━━ Record excerpts

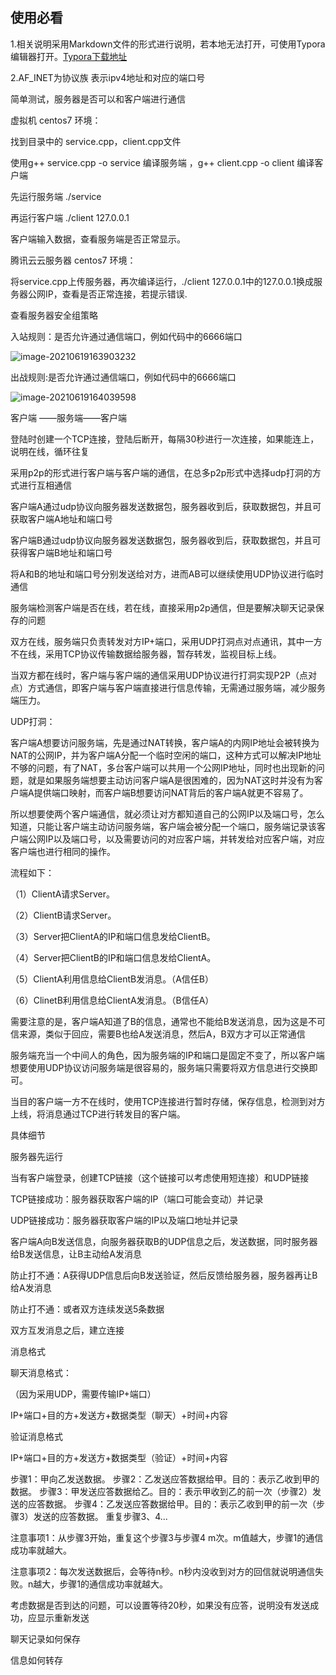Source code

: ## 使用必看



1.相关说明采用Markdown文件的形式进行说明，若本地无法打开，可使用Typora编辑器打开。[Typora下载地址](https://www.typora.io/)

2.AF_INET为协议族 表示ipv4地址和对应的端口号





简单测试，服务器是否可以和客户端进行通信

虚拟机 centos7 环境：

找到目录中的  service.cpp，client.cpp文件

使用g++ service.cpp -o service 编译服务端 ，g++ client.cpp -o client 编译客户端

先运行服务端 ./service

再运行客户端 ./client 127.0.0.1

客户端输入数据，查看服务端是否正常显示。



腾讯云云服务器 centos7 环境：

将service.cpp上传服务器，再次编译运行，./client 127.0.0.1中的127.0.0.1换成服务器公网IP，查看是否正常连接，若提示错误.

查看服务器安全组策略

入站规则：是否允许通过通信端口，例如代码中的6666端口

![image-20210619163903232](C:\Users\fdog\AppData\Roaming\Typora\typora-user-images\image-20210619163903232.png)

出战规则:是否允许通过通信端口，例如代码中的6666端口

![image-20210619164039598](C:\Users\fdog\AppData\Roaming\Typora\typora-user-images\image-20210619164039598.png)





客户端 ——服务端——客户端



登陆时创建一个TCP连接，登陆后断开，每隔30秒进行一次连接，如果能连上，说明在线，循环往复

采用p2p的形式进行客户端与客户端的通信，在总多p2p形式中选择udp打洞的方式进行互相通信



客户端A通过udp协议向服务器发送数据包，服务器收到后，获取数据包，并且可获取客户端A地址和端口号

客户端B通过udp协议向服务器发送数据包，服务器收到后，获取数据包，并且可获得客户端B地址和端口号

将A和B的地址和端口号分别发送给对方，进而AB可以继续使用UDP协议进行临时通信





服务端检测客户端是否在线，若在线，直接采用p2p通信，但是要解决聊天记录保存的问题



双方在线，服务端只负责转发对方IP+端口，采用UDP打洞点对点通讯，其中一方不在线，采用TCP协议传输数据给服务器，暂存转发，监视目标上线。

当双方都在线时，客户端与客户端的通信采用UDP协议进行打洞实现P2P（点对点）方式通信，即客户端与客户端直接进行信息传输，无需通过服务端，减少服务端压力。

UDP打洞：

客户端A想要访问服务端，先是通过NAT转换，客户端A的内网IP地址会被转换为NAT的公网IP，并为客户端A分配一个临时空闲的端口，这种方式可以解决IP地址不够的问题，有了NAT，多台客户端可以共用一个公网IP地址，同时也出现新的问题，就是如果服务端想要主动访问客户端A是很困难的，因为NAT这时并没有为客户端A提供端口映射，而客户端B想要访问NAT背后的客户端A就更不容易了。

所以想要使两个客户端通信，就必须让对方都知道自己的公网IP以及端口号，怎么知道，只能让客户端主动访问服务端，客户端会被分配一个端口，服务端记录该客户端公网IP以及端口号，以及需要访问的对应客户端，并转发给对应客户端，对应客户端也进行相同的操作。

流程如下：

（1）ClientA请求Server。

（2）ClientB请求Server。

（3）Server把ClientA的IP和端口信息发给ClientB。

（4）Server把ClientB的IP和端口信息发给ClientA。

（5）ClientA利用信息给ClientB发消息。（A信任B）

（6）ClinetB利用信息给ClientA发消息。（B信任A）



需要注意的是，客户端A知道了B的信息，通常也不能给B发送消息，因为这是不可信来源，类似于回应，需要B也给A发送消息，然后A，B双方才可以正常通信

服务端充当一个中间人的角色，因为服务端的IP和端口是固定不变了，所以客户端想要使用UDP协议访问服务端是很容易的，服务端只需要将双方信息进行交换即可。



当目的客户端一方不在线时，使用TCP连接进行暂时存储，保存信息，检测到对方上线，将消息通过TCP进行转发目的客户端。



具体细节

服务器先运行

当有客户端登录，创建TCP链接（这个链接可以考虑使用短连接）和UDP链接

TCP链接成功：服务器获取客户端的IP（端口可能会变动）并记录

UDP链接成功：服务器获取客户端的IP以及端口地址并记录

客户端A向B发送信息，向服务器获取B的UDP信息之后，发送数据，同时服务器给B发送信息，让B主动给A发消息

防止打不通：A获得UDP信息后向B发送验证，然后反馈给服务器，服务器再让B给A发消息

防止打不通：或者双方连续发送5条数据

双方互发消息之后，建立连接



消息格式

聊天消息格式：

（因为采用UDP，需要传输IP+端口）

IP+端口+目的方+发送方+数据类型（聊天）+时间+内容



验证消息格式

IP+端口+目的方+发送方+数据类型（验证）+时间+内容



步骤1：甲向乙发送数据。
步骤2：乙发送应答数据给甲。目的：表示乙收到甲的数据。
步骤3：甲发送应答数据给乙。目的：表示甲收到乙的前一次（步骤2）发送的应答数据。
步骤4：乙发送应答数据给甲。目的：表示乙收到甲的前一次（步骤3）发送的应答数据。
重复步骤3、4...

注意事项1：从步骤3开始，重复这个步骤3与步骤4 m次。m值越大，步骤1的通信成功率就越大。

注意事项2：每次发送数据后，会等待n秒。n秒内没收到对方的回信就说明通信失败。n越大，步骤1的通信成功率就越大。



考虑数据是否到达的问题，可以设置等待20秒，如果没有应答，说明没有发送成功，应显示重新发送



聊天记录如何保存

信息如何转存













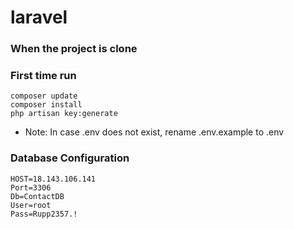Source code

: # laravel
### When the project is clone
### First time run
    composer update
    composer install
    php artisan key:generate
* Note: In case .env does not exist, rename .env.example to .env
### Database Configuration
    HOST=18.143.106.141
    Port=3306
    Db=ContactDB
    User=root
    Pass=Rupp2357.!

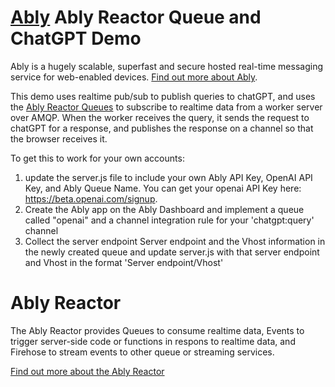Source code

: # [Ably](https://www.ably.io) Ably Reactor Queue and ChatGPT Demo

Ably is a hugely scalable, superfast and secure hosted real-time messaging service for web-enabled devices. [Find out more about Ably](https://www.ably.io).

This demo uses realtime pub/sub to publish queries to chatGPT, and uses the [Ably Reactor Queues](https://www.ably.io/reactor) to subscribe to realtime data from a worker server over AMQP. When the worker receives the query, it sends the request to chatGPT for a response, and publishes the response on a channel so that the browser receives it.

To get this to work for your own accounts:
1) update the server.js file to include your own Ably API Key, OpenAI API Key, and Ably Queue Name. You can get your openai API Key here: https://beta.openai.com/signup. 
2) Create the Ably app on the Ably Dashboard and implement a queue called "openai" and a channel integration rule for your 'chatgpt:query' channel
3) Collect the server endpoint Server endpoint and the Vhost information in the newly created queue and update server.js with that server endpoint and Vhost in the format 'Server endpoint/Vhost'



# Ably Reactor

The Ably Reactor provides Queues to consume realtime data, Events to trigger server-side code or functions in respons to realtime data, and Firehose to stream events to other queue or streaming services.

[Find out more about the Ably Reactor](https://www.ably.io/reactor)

━━━━

Pictures must not appear in the copy, which must otherwise match the listing exactly.

▶ **Solution**
Source code

: ## 使用必看



1.相关说明采用Markdown文件的形式进行说明，若本地无法打开，可使用Typora编辑器打开。[Typora下载地址](https://www.typora.io/)

2.AF_INET为协议族 表示ipv4地址和对应的端口号





简单测试，服务器是否可以和客户端进行通信

虚拟机 centos7 环境：

找到目录中的  service.cpp，client.cpp文件

使用g++ service.cpp -o service 编译服务端 ，g++ client.cpp -o client 编译客户端

先运行服务端 ./service

再运行客户端 ./client 127.0.0.1

客户端输入数据，查看服务端是否正常显示。



腾讯云云服务器 centos7 环境：

将service.cpp上传服务器，再次编译运行，./client 127.0.0.1中的127.0.0.1换成服务器公网IP，查看是否正常连接，若提示错误.

查看服务器安全组策略

入站规则：是否允许通过通信端口，例如代码中的6666端口

![image-20210619163903232](C:\Users\fdog\AppData\Roaming\Typora\typora-user-images\image-20210619163903232.png)

出战规则:是否允许通过通信端口，例如代码中的6666端口

![image-20210619164039598](C:\Users\fdog\AppData\Roaming\Typora\typora-user-images\image-20210619164039598.png)





客户端 ——服务端——客户端



登陆时创建一个TCP连接，登陆后断开，每隔30秒进行一次连接，如果能连上，说明在线，循环往复

采用p2p的形式进行客户端与客户端的通信，在总多p2p形式中选择udp打洞的方式进行互相通信



客户端A通过udp协议向服务器发送数据包，服务器收到后，获取数据包，并且可获取客户端A地址和端口号

客户端B通过udp协议向服务器发送数据包，服务器收到后，获取数据包，并且可获得客户端B地址和端口号

将A和B的地址和端口号分别发送给对方，进而AB可以继续使用UDP协议进行临时通信





服务端检测客户端是否在线，若在线，直接采用p2p通信，但是要解决聊天记录保存的问题



双方在线，服务端只负责转发对方IP+端口，采用UDP打洞点对点通讯，其中一方不在线，采用TCP协议传输数据给服务器，暂存转发，监视目标上线。

当双方都在线时，客户端与客户端的通信采用UDP协议进行打洞实现P2P（点对点）方式通信，即客户端与客户端直接进行信息传输，无需通过服务端，减少服务端压力。

UDP打洞：

客户端A想要访问服务端，先是通过NAT转换，客户端A的内网IP地址会被转换为NAT的公网IP，并为客户端A分配一个临时空闲的端口，这种方式可以解决IP地址不够的问题，有了NAT，多台客户端可以共用一个公网IP地址，同时也出现新的问题，就是如果服务端想要主动访问客户端A是很困难的，因为NAT这时并没有为客户端A提供端口映射，而客户端B想要访问NAT背后的客户端A就更不容易了。

所以想要使两个客户端通信，就必须让对方都知道自己的公网IP以及端口号，怎么知道，只能让客户端主动访问服务端，客户端会被分配一个端口，服务端记录该客户端公网IP以及端口号，以及需要访问的对应客户端，并转发给对应客户端，对应客户端也进行相同的操作。

流程如下：

（1）ClientA请求Server。

（2）ClientB请求Server。

（3）Server把ClientA的IP和端口信息发给ClientB。

（4）Server把ClientB的IP和端口信息发给ClientA。

（5）ClientA利用信息给ClientB发消息。（A信任B）

（6）ClinetB利用信息给ClientA发消息。（B信任A）



需要注意的是，客户端A知道了B的信息，通常也不能给B发送消息，因为这是不可信来源，类似于回应，需要B也给A发送消息，然后A，B双方才可以正常通信

服务端充当一个中间人的角色，因为服务端的IP和端口是固定不变了，所以客户端想要使用UDP协议访问服务端是很容易的，服务端只需要将双方信息进行交换即可。



当目的客户端一方不在线时，使用TCP连接进行暂时存储，保存信息，检测到对方上线，将消息通过TCP进行转发目的客户端。



具体细节

服务器先运行

当有客户端登录，创建TCP链接（这个链接可以考虑使用短连接）和UDP链接

TCP链接成功：服务器获取客户端的IP（端口可能会变动）并记录

UDP链接成功：服务器获取客户端的IP以及端口地址并记录

客户端A向B发送信息，向服务器获取B的UDP信息之后，发送数据，同时服务器给B发送信息，让B主动给A发消息

防止打不通：A获得UDP信息后向B发送验证，然后反馈给服务器，服务器再让B给A发消息

防止打不通：或者双方连续发送5条数据

双方互发消息之后，建立连接



消息格式

聊天消息格式：

（因为采用UDP，需要传输IP+端口）

IP+端口+目的方+发送方+数据类型（聊天）+时间+内容



验证消息格式

IP+端口+目的方+发送方+数据类型（验证）+时间+内容



步骤1：甲向乙发送数据。
步骤2：乙发送应答数据给甲。目的：表示乙收到甲的数据。
步骤3：甲发送应答数据给乙。目的：表示甲收到乙的前一次（步骤2）发送的应答数据。
步骤4：乙发送应答数据给甲。目的：表示乙收到甲的前一次（步骤3）发送的应答数据。
重复步骤3、4...

注意事项1：从步骤3开始，重复这个步骤3与步骤4 m次。m值越大，步骤1的通信成功率就越大。

注意事项2：每次发送数据后，会等待n秒。n秒内没收到对方的回信就说明通信失败。n越大，步骤1的通信成功率就越大。



考虑数据是否到达的问题，可以设置等待20秒，如果没有应答，说明没有发送成功，应显示重新发送



聊天记录如何保存

信息如何转存













Source code

: # laravel
### When the project is clone
### First time run
    composer update
    composer install
    php artisan key:generate
* Note: In case .env does not exist, rename .env.example to .env
### Database Configuration
    HOST=18.143.106.141
    Port=3306
    Db=ContactDB
    User=root
    Pass=Rupp2357.!

Source code

: # [Ably](https://www.ably.io) Ably Reactor Queue and ChatGPT Demo

Ably is a hugely scalable, superfast and secure hosted real-time messaging service for web-enabled devices. [Find out more about Ably](https://www.ably.io).

This demo uses realtime pub/sub to publish queries to chatGPT, and uses the [Ably Reactor Queues](https://www.ably.io/reactor) to subscribe to realtime data from a worker server over AMQP. When the worker receives the query, it sends the request to chatGPT for a response, and publishes the response on a channel so that the browser receives it.

To get this to work for your own accounts:
1) update the server.js file to include your own Ably API Key, OpenAI API Key, and Ably Queue Name. You can get your openai API Key here: https://beta.openai.com/signup. 
2) Create the Ably app on the Ably Dashboard and implement a queue called "openai" and a channel integration rule for your 'chatgpt:query' channel
3) Collect the server endpoint Server endpoint and the Vhost information in the newly created queue and update server.js with that server endpoint and Vhost in the format 'Server endpoint/Vhost'



# Ably Reactor

The Ably Reactor provides Queues to consume realtime data, Events to trigger server-side code or functions in respons to realtime data, and Firehose to stream events to other queue or streaming services.

[Find out more about the Ably Reactor](https://www.ably.io/reactor)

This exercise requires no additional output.